_Records drawn from a dataset_.
################
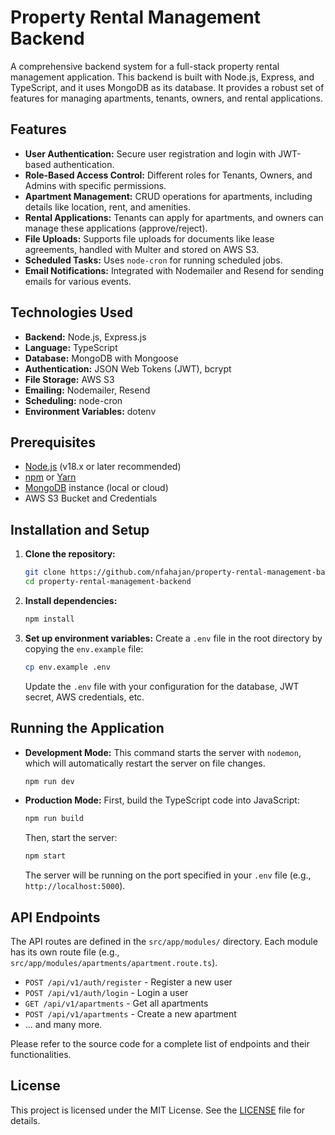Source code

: # Property Rental Management Backend

A comprehensive backend system for a full-stack property rental management application. This backend is built with Node.js, Express, and TypeScript, and it uses MongoDB as its database. It provides a robust set of features for managing apartments, tenants, owners, and rental applications.

## Features

- **User Authentication:** Secure user registration and login with JWT-based authentication.
- **Role-Based Access Control:** Different roles for Tenants, Owners, and Admins with specific permissions.
- **Apartment Management:** CRUD operations for apartments, including details like location, rent, and amenities.
- **Rental Applications:** Tenants can apply for apartments, and owners can manage these applications (approve/reject).
- **File Uploads:** Supports file uploads for documents like lease agreements, handled with Multer and stored on AWS S3.
- **Scheduled Tasks:** Uses `node-cron` for running scheduled jobs.
- **Email Notifications:** Integrated with Nodemailer and Resend for sending emails for various events.

## Technologies Used

- **Backend:** Node.js, Express.js
- **Language:** TypeScript
- **Database:** MongoDB with Mongoose
- **Authentication:** JSON Web Tokens (JWT), bcrypt
- **File Storage:** AWS S3
- **Emailing:** Nodemailer, Resend
- **Scheduling:** node-cron
- **Environment Variables:** dotenv

## Prerequisites

- [Node.js](https://nodejs.org/) (v18.x or later recommended)
- [npm](https://www.npmjs.com/) or [Yarn](https://yarnpkg.com/)
- [MongoDB](https://www.mongodb.com/try/download/community) instance (local or cloud)
- AWS S3 Bucket and Credentials

## Installation and Setup

1.  **Clone the repository:**

    ```bash
    git clone https://github.com/nfahajan/property-rental-management-backend.git
    cd property-rental-management-backend
    ```

2.  **Install dependencies:**

    ```bash
    npm install
    ```

3.  **Set up environment variables:**
    Create a `.env` file in the root directory by copying the `env.example` file:
    ```bash
    cp env.example .env
    ```
    Update the `.env` file with your configuration for the database, JWT secret, AWS credentials, etc.

## Running the Application

- **Development Mode:**
  This command starts the server with `nodemon`, which will automatically restart the server on file changes.

  ```bash
  npm run dev
  ```

- **Production Mode:**
  First, build the TypeScript code into JavaScript:
  ```bash
  npm run build
  ```
  Then, start the server:
  ```bash
  npm start
  ```
  The server will be running on the port specified in your `.env` file (e.g., `http://localhost:5000`).

## API Endpoints

The API routes are defined in the `src/app/modules/` directory. Each module has its own route file (e.g., `src/app/modules/apartments/apartment.route.ts`).

- `POST /api/v1/auth/register` - Register a new user
- `POST /api/v1/auth/login` - Login a user
- `GET /api/v1/apartments` - Get all apartments
- `POST /api/v1/apartments` - Create a new apartment
- ... and many more.

Please refer to the source code for a complete list of endpoints and their functionalities.

## License

This project is licensed under the MIT License. See the [LICENSE](LICENSE) file for details.
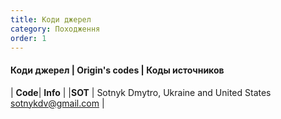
 ```yaml
---
title: Коди джерел
category: Походження
order: 1
---
```


#### **Коди джерел** \| **Origin's codes** \| **Коды источников**


| **Code**| **Info** |
|**SOT** | Sotnyk Dmytro, Ukraine and United States <BR/>sotnykdv@gmail.com |

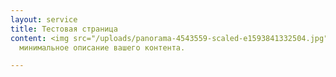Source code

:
 ```yaml
---
layout: service
title: Тестовая страница
content: <img src="/uploads/panorama-4543559-scaled-e1593841332504.jpg"><br>Какое-то
  минимальное описание вашего контента.

---
```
################
Say how many lines of the entries above include the string "MongoDB", giving the number and nothing else.

_Exercise answer_.
3